Assignment — Among the records below, find each line that includes the string "texttt" and copy it.

Supplied data Block Start

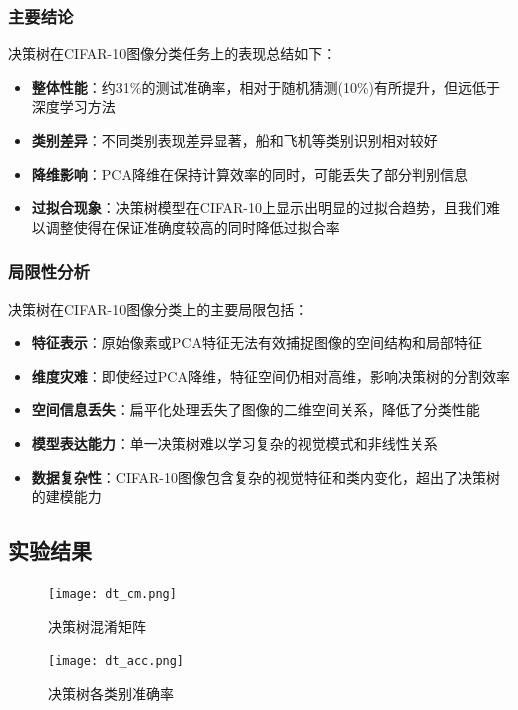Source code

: \documentclass[UTF8]{report}
\theoremstyle{MyLineTheoremStyle} %
\theoremstyle{MyBlockTheoremStyle} %
\theoremstyle{MySubsubsectionStyle} %
\begin{document}
\subsubsection{主要结论}
决策树在CIFAR-10图像分类任务上的表现总结如下：
\begin{itemize}
    \item \textbf{整体性能}：约31\%的测试准确率，相对于随机猜测(10\%)有所提升，但远低于深度学习方法
    \item \textbf{类别差异}：不同类别表现差异显著，船和飞机等类别识别相对较好
    \item \textbf{降维影响}：PCA降维在保持计算效率的同时，可能丢失了部分判别信息
    \item \textbf{过拟合现象}：决策树模型在CIFAR-10上显示出明显的过拟合趋势，且我们难以调整使得在保证准确度较高的同时降低过拟合率
\end{itemize}

\subsubsection{局限性分析}
决策树在CIFAR-10图像分类上的主要局限包括：
\begin{itemize}
    \item \textbf{特征表示}：原始像素或PCA特征无法有效捕捉图像的空间结构和局部特征
    \item \textbf{维度灾难}：即使经过PCA降维，特征空间仍相对高维，影响决策树的分割效率
    \item \textbf{空间信息丢失}：扁平化处理丢失了图像的二维空间关系，降低了分类性能
    \item \textbf{模型表达能力}：单一决策树难以学习复杂的视觉模式和非线性关系
    \item \textbf{数据复杂性}：CIFAR-10图像包含复杂的视觉特征和类内变化，超出了决策树的建模能力
\end{itemize}
\subsection{实验结果}

\begin{figure}[H]
    \centering
    \texttt{[image: dt\_cm.png]}
    \caption{决策树混淆矩阵}
    \label{fig:dt_confusion_matrix}
\end{figure}

\begin{figure}[H]
    \centering
    \texttt{[image: dt\_acc.png]}
    \caption{决策树各类别准确率}
    \label{fig:dt_class_accuracy}
\end{figure}
\end{document}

Supplied data Block End

Exercise answer —
    \texttt{[image: dt\_cm.png]}
    \texttt{[image: dt\_acc.png]}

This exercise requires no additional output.